Tempting as it may be to credit our administration for pulling off this political soap opera, decrying the foreign-hand is a trope that runs deep in our cultural psyche and a forte that long precedes the present regime.

My first job back in 2012 was as a parliamentary fellow in Delhi. The think tank running the program had grants lined up from foundations and social ventures, a positive sign, one would think since they were ultimately paying our salaries. But alas, their funders were based overseas, creating much hue and cry about how implanting foreign-funded research assistance in the office of legislators could unduly influence them to vote on issues that may not be in the public interest. At a time when a long-pending FDI was awaiting parliamentary debate, the underlying insinuation was clear.

But, the allegation that a fresh graduate like myself, the equivalent of a congressional intern, could wield the influence that even deep-pocketed lobbying associations take years to build, is downright absurd (albeit mildly flattering). Yet, it validates the lengths we can go to vilify the foreign hand. And, if anecdotal evidence seems insufficient, there is a familial line of Gandhis that have turned to the same motif when things weren’t quite at ease under their incumbencies.

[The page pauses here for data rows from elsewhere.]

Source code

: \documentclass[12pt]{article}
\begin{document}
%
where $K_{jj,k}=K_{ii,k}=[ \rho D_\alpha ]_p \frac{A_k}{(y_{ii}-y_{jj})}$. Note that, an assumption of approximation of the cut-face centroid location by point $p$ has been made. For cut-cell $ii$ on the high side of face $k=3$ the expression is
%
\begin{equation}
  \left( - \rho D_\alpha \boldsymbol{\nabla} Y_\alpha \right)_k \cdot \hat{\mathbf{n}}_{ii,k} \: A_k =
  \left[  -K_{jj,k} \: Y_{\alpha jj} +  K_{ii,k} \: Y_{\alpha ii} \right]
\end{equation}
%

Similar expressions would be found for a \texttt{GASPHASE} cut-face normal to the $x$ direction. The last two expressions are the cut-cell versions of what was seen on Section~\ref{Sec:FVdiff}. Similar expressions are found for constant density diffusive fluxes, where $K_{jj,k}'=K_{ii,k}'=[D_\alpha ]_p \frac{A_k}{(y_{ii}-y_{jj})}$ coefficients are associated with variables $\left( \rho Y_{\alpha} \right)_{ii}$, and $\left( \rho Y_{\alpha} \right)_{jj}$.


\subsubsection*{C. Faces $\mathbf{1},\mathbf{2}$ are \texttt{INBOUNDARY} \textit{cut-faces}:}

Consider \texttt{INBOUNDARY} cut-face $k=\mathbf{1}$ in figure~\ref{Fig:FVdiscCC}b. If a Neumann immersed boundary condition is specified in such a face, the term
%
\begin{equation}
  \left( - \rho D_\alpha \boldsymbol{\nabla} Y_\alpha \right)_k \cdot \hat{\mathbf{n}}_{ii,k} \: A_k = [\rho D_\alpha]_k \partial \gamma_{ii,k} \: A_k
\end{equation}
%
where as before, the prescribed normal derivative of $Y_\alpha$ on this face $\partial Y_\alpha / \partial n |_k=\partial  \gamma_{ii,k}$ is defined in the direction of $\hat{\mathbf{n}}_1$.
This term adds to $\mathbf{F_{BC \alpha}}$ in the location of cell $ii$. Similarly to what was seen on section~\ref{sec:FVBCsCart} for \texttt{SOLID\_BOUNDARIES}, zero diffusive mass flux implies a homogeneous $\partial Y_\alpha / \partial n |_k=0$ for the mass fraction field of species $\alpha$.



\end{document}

But what’s perhaps more intriguing than our repeated, and rather puerile, attempts to profess (and spell) propaganda, is what lends these seemingly contrived tales the cultural weight they need to successfully propagate. The Social Dilemma would tell you that in our networked world, it is conspiracies that sell. And while that is true to an extent, there is something else at stake for a narrative so hackneyed, it unfailingly induces such mass-outrage: the innately Indian sense of honour.

Let me acquaint you with the age-old idiom called“log kya kahenge?”The question that literally begs: what will people say?

It is our favourite pretext for denying anything that could ‘taint’ your family’s reputation, or worse, have society ostracise them. Archaic as it may sound in an era where families are becoming nuclear and our livelihood doesn’t hinge on communal acceptance as it may have in a more primitive past, this precept lies deep in our collective subconscious. So strong is our fear of public opinion that it overshadows reason and suffocates logic, justifying silence in the face of some of our worst social atrocities. For the only shame worse than suffering is to expose vulnerability.

Sadly, when this syndrome echoes at the highest echelons of power, an insecure complex of “firang log kya kahenge,” even the most innocuous forms of inquiry, ignorant as the inquirer maybe, become grounds to take offence. And so long as it is our household honour under siege, it will warrant blind defence, diluting the pursuit of debate into unhinged tirades where uniformity masquerades as unity. But, the more we subscribe to such totalisms, fixated on the extraneous, the more we preclude introspection. Until we reach a point where we are so steeped in hubris and mired in self-made fallacies, that we cannot recognize the rot, or even fathom the possibility of talking about it.